▸ **ENTRIES SUPPLIED**
⁂
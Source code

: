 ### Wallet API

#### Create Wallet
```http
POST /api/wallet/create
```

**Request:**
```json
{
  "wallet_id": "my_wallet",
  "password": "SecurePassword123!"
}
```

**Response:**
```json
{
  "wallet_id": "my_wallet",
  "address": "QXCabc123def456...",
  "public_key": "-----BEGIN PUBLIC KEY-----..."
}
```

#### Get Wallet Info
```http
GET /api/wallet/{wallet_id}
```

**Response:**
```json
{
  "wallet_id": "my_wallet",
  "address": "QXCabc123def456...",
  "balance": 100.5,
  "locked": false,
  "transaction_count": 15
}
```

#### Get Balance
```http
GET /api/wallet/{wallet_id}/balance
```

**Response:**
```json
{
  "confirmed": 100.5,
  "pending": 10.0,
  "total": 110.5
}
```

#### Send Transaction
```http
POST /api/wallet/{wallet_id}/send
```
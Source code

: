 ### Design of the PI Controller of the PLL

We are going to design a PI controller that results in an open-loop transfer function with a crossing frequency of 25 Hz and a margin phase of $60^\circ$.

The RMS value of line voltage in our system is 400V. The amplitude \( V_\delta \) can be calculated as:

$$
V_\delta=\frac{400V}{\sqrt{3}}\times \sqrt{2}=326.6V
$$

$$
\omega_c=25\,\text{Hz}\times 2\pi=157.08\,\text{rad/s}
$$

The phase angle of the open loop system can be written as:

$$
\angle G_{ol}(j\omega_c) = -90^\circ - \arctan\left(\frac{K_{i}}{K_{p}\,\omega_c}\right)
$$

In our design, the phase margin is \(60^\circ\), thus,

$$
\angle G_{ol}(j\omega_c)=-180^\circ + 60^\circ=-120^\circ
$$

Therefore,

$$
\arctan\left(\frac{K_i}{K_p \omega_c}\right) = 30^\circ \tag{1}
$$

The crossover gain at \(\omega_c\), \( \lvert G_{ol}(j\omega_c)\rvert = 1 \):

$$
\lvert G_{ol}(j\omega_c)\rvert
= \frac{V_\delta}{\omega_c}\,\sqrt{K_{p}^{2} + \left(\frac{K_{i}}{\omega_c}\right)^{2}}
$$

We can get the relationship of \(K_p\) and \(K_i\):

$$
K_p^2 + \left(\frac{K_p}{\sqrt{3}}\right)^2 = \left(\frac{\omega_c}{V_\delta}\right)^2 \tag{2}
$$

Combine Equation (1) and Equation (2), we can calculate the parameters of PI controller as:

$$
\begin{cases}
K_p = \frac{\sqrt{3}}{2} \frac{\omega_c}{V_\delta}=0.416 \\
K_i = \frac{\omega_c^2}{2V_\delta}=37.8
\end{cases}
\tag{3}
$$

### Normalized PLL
⁂
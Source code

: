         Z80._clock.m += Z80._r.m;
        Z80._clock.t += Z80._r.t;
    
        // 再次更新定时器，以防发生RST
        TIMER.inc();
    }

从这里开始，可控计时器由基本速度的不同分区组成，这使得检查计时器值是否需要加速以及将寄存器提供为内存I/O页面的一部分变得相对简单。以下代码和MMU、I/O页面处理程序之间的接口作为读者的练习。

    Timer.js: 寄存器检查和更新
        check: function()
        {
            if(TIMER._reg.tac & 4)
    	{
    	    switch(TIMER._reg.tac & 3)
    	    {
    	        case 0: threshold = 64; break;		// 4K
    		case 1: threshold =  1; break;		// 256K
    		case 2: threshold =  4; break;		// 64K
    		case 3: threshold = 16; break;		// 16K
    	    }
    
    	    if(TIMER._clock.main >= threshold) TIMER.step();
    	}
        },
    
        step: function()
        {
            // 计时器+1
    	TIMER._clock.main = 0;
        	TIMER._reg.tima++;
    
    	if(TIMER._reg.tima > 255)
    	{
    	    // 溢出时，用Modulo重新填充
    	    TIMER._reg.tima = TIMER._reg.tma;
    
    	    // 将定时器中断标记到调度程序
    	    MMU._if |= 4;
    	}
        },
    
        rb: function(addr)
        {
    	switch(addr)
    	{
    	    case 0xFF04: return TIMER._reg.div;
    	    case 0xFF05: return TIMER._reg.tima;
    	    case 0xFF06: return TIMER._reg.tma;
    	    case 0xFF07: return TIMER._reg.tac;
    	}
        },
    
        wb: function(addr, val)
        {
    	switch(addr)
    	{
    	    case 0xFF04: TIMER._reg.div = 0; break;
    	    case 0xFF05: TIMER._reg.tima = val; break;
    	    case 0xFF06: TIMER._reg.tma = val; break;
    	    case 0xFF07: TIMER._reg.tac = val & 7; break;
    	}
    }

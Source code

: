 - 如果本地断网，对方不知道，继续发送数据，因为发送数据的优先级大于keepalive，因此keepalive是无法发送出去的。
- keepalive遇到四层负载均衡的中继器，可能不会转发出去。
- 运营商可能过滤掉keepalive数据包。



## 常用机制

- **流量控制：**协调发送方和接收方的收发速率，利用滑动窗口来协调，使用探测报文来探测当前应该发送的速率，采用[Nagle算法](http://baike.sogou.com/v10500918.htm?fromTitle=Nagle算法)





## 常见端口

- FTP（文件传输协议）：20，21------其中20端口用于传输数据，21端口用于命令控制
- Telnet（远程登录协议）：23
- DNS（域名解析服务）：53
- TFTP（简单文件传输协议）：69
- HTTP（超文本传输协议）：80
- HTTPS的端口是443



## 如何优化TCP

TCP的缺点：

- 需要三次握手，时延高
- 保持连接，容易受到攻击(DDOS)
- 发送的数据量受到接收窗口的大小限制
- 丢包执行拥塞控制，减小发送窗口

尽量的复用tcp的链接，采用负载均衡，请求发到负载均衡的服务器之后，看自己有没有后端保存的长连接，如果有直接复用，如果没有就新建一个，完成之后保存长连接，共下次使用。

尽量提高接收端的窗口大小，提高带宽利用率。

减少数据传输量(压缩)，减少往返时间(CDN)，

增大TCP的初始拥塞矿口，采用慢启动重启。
⁂
Your answer should be a single number: how many lines in the preceding entries contain "frac".

7